**Saved entries:**
::::
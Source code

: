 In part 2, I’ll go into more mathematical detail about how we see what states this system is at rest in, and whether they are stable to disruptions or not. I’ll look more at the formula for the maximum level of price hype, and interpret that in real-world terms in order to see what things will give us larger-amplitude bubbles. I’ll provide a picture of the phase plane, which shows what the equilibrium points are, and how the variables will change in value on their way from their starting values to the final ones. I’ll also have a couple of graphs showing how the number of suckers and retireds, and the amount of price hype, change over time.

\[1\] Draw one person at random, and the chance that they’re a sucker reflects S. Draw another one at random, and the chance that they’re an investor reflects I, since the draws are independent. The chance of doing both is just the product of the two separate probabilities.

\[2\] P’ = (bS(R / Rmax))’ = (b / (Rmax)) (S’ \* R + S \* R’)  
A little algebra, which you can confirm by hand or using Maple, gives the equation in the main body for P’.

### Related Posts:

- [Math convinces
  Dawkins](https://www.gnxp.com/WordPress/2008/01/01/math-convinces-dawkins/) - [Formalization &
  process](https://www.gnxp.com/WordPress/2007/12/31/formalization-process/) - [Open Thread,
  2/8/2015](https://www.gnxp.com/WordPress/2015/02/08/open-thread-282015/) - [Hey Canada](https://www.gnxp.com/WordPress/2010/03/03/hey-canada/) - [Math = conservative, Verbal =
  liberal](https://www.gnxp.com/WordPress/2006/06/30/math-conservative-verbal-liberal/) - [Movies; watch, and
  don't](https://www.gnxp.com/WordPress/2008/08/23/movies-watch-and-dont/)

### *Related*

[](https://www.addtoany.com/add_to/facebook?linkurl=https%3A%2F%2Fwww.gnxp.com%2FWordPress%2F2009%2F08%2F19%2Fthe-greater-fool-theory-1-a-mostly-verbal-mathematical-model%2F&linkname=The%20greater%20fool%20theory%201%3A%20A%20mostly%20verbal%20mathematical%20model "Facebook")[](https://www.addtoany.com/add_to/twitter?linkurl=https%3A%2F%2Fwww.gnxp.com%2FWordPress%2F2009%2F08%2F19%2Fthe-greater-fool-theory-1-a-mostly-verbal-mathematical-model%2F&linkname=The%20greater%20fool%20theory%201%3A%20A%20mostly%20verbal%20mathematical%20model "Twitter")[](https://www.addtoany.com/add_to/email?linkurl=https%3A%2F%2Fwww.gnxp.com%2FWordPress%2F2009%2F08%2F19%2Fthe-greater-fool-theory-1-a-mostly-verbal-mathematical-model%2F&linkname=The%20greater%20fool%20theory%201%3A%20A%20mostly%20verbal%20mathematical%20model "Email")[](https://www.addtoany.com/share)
::::
**WHAT YOU ARE ASKED TO DO:** All of the data above needs to be set down again exactly. Include every line.

**RESPONSE TO THIS EXERCISE:**
Source code

: In part 2, I’ll go into more mathematical detail about how we see what states this system is at rest in, and whether they are stable to disruptions or not. I’ll look more at the formula for the maximum level of price hype, and interpret that in real-world terms in order to see what things will give us larger-amplitude bubbles. I’ll provide a picture of the phase plane, which shows what the equilibrium points are, and how the variables will change in value on their way from their starting values to the final ones. I’ll also have a couple of graphs showing how the number of suckers and retireds, and the amount of price hype, change over time.

\[1\] Draw one person at random, and the chance that they’re a sucker reflects S. Draw another one at random, and the chance that they’re an investor reflects I, since the draws are independent. The chance of doing both is just the product of the two separate probabilities.

\[2\] P’ = (bS(R / Rmax))’ = (b / (Rmax)) (S’ \* R + S \* R’)  
A little algebra, which you can confirm by hand or using Maple, gives the equation in the main body for P’.

### Related Posts:

- [Math convinces
  Dawkins](https://www.gnxp.com/WordPress/2008/01/01/math-convinces-dawkins/) - [Formalization &
  process](https://www.gnxp.com/WordPress/2007/12/31/formalization-process/) - [Open Thread,
  2/8/2015](https://www.gnxp.com/WordPress/2015/02/08/open-thread-282015/) - [Hey Canada](https://www.gnxp.com/WordPress/2010/03/03/hey-canada/) - [Math = conservative, Verbal =
  liberal](https://www.gnxp.com/WordPress/2006/06/30/math-conservative-verbal-liberal/) - [Movies; watch, and
  don't](https://www.gnxp.com/WordPress/2008/08/23/movies-watch-and-dont/)

### *Related*

[](https://www.addtoany.com/add_to/facebook?linkurl=https%3A%2F%2Fwww.gnxp.com%2FWordPress%2F2009%2F08%2F19%2Fthe-greater-fool-theory-1-a-mostly-verbal-mathematical-model%2F&linkname=The%20greater%20fool%20theory%201%3A%20A%20mostly%20verbal%20mathematical%20model "Facebook")[](https://www.addtoany.com/add_to/twitter?linkurl=https%3A%2F%2Fwww.gnxp.com%2FWordPress%2F2009%2F08%2F19%2Fthe-greater-fool-theory-1-a-mostly-verbal-mathematical-model%2F&linkname=The%20greater%20fool%20theory%201%3A%20A%20mostly%20verbal%20mathematical%20model "Twitter")[](https://www.addtoany.com/add_to/email?linkurl=https%3A%2F%2Fwww.gnxp.com%2FWordPress%2F2009%2F08%2F19%2Fthe-greater-fool-theory-1-a-mostly-verbal-mathematical-model%2F&linkname=The%20greater%20fool%20theory%201%3A%20A%20mostly%20verbal%20mathematical%20model "Email")[](https://www.addtoany.com/share)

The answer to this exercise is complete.